══ DATA PROVIDED ══
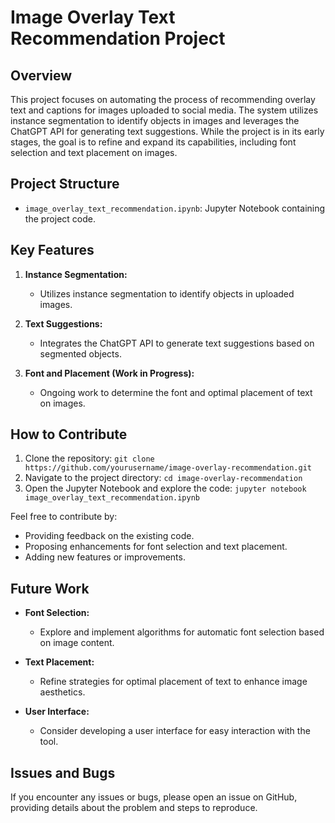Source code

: # Image Overlay Text Recommendation Project

## Overview

This project focuses on automating the process of recommending overlay text and captions for images uploaded to social media. The system utilizes instance segmentation to identify objects in images and leverages the ChatGPT API for generating text suggestions. While the project is in its early stages, the goal is to refine and expand its capabilities, including font selection and text placement on images.

## Project Structure

- `image_overlay_text_recommendation.ipynb`: Jupyter Notebook containing the project code.

## Key Features

1. **Instance Segmentation:**
    - Utilizes instance segmentation to identify objects in uploaded images.

2. **Text Suggestions:**
    - Integrates the ChatGPT API to generate text suggestions based on segmented objects.

3. **Font and Placement (Work in Progress):**
    - Ongoing work to determine the font and optimal placement of text on images.

## How to Contribute

1. Clone the repository: `git clone https://github.com/yourusername/image-overlay-recommendation.git`
2. Navigate to the project directory: `cd image-overlay-recommendation`
3. Open the Jupyter Notebook and explore the code: `jupyter notebook image_overlay_text_recommendation.ipynb`

Feel free to contribute by:
- Providing feedback on the existing code.
- Proposing enhancements for font selection and text placement.
- Adding new features or improvements.

## Future Work

- **Font Selection:**
    - Explore and implement algorithms for automatic font selection based on image content.

- **Text Placement:**
    - Refine strategies for optimal placement of text to enhance image aesthetics.

- **User Interface:**
    - Consider developing a user interface for easy interaction with the tool.

## Issues and Bugs

If you encounter any issues or bugs, please open an issue on GitHub, providing details about the problem and steps to reproduce.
═══
ABOUT THIS EXERCISE → Print, from the entries above, the line with "1. Clone the", the line with "- Providing feedback on the existing code." and all lines between them, exactly and with nothing else.

ANSWER FOR THIS EXERCISE →
1. Clone the repository: `git clone https://github.com/yourusername/image-overlay-recommendation.git`
2. Navigate to the project directory: `cd image-overlay-recommendation`
3. Open the Jupyter Notebook and explore the code: `jupyter notebook image_overlay_text_recommendation.ipynb`

Feel free to contribute by:
- Providing feedback on the existing code.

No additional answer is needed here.